(Goal of the exercise): Please count the lines below that contain the word "scripts", and reply with that number alone.
START Input data
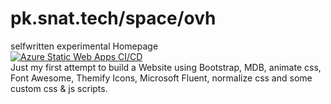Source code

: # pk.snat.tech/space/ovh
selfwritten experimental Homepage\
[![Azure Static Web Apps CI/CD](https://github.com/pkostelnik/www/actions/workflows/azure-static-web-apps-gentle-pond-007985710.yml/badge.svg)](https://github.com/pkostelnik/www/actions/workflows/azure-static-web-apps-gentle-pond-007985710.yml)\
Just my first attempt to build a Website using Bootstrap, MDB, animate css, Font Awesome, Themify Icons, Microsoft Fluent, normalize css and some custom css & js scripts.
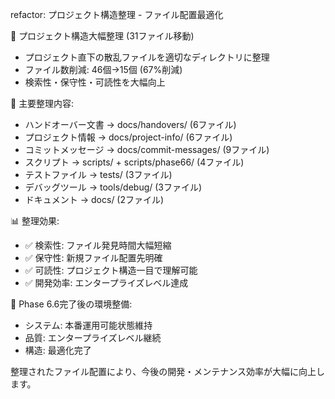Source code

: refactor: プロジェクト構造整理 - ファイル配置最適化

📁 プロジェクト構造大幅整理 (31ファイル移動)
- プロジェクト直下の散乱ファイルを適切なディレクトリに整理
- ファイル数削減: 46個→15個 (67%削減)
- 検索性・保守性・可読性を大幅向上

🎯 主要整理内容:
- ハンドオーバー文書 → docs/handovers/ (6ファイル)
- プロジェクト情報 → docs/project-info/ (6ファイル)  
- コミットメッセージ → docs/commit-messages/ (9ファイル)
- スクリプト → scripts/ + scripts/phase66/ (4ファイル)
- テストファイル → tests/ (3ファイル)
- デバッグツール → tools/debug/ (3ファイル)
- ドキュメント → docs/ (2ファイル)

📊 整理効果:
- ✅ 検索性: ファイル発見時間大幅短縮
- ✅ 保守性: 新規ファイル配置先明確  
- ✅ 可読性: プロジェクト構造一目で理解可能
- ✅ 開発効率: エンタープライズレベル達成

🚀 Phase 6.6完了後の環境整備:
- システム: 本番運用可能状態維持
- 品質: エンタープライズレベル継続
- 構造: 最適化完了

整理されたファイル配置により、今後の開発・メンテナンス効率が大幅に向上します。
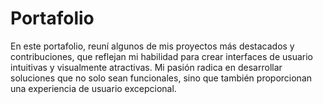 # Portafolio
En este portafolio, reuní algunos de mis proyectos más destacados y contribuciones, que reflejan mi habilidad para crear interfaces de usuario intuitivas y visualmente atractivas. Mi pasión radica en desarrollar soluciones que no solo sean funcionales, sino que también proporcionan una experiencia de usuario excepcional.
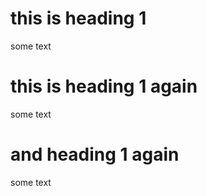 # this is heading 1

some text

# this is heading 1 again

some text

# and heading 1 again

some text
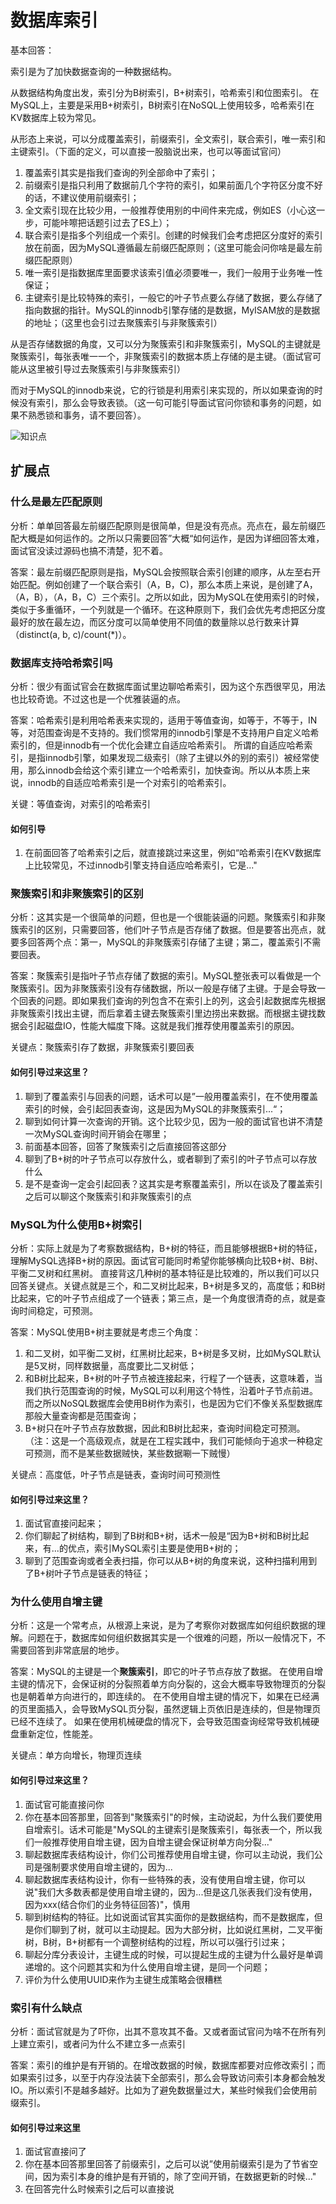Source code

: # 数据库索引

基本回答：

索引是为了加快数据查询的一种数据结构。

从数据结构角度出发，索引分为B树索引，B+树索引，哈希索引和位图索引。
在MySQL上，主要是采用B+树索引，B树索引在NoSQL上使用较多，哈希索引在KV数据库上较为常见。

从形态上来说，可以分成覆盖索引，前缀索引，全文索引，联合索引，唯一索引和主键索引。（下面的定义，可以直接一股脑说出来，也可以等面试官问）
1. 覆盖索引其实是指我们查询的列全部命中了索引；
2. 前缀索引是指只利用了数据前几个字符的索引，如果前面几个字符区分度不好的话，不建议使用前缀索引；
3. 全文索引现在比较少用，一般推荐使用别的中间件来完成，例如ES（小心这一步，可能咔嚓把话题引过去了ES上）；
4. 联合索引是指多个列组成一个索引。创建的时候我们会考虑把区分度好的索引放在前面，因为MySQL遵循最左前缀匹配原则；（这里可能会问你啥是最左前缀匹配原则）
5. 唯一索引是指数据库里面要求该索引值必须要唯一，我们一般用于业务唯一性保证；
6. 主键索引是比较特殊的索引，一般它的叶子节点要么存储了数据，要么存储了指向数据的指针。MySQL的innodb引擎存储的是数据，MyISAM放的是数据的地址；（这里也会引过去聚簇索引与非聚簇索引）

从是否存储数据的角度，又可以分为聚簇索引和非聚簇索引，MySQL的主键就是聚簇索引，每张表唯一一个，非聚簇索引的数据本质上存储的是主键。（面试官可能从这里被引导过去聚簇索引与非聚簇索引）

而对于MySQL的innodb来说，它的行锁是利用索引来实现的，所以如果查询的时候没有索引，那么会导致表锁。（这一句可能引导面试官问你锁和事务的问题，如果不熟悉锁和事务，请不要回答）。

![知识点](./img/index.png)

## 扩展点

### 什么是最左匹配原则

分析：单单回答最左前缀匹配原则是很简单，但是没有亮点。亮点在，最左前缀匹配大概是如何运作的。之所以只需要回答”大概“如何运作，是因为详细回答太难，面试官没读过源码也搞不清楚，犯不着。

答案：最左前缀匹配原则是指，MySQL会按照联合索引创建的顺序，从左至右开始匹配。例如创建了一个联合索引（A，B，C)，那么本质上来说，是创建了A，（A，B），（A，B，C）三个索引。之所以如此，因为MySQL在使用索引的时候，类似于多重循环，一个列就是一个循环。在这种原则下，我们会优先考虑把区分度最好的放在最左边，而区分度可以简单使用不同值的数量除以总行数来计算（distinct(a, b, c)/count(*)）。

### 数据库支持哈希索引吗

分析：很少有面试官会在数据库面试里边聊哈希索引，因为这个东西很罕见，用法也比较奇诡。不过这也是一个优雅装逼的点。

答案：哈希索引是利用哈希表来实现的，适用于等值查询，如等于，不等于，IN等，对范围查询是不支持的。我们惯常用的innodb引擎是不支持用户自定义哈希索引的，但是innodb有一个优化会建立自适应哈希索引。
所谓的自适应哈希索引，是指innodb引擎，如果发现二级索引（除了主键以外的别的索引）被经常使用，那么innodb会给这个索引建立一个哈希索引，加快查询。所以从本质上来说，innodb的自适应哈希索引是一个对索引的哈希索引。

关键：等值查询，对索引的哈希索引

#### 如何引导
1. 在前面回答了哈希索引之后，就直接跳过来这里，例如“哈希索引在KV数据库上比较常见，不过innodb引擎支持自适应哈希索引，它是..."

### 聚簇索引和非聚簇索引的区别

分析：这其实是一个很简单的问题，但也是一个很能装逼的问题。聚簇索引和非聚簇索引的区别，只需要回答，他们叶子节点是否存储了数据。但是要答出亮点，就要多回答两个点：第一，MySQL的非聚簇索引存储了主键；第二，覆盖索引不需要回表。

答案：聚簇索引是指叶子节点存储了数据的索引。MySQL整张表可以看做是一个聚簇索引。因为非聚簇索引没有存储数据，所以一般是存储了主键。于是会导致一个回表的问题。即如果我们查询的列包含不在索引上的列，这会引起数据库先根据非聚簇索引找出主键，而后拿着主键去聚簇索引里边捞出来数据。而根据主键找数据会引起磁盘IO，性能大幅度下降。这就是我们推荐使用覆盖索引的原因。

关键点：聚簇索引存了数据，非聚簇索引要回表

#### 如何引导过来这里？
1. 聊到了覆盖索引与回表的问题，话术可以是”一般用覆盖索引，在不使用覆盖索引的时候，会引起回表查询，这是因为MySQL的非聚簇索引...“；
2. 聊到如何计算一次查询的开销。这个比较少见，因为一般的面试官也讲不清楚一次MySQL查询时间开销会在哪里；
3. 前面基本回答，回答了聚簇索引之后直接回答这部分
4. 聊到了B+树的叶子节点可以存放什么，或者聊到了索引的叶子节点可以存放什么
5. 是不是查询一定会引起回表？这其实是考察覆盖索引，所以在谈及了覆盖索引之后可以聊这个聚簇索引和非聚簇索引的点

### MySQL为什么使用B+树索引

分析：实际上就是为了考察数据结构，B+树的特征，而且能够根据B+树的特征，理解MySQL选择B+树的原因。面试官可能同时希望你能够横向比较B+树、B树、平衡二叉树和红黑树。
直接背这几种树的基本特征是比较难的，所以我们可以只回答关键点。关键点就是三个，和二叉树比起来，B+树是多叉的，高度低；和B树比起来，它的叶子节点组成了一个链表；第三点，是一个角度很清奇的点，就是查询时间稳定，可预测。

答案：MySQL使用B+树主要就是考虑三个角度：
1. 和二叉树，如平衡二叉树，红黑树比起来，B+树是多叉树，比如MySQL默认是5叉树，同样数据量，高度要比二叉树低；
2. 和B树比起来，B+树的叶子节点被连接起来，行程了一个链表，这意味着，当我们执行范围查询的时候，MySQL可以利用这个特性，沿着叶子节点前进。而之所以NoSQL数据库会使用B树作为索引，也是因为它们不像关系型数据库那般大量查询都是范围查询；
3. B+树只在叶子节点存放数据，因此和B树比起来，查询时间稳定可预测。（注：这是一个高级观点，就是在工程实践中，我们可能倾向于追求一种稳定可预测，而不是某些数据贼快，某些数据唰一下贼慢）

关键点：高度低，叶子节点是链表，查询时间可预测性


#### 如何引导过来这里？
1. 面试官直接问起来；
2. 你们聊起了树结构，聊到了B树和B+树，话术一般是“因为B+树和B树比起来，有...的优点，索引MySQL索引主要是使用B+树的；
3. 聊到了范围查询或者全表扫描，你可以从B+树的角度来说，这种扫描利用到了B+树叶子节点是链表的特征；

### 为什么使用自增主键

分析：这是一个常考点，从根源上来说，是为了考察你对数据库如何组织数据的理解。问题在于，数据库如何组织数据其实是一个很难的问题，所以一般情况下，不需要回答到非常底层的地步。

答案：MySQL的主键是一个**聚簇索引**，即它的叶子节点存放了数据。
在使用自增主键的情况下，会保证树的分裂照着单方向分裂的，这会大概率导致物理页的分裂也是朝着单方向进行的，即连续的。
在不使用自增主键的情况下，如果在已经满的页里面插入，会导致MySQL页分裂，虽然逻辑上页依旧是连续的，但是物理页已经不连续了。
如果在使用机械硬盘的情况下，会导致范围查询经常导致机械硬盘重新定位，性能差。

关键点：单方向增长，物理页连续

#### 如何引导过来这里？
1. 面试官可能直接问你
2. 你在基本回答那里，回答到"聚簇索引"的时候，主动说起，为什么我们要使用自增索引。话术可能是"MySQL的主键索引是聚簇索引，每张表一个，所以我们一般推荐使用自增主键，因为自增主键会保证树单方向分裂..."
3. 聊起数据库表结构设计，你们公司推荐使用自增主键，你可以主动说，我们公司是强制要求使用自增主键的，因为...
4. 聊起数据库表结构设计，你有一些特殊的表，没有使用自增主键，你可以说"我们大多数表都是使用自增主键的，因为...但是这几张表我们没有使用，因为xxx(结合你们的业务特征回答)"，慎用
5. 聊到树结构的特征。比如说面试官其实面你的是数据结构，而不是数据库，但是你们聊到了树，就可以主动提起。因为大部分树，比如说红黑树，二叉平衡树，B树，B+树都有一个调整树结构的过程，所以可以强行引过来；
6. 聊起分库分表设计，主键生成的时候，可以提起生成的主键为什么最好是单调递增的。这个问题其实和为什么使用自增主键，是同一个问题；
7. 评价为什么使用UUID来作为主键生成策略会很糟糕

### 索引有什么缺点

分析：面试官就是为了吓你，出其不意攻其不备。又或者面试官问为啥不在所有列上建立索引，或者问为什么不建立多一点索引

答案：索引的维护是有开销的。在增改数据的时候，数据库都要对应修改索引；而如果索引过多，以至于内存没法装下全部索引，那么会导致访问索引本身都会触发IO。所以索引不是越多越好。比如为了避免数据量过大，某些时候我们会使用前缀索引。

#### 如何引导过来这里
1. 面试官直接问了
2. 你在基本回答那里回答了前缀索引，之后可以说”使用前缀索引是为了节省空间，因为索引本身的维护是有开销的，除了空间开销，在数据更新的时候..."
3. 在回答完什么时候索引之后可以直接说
END Input data
(Finished task): 2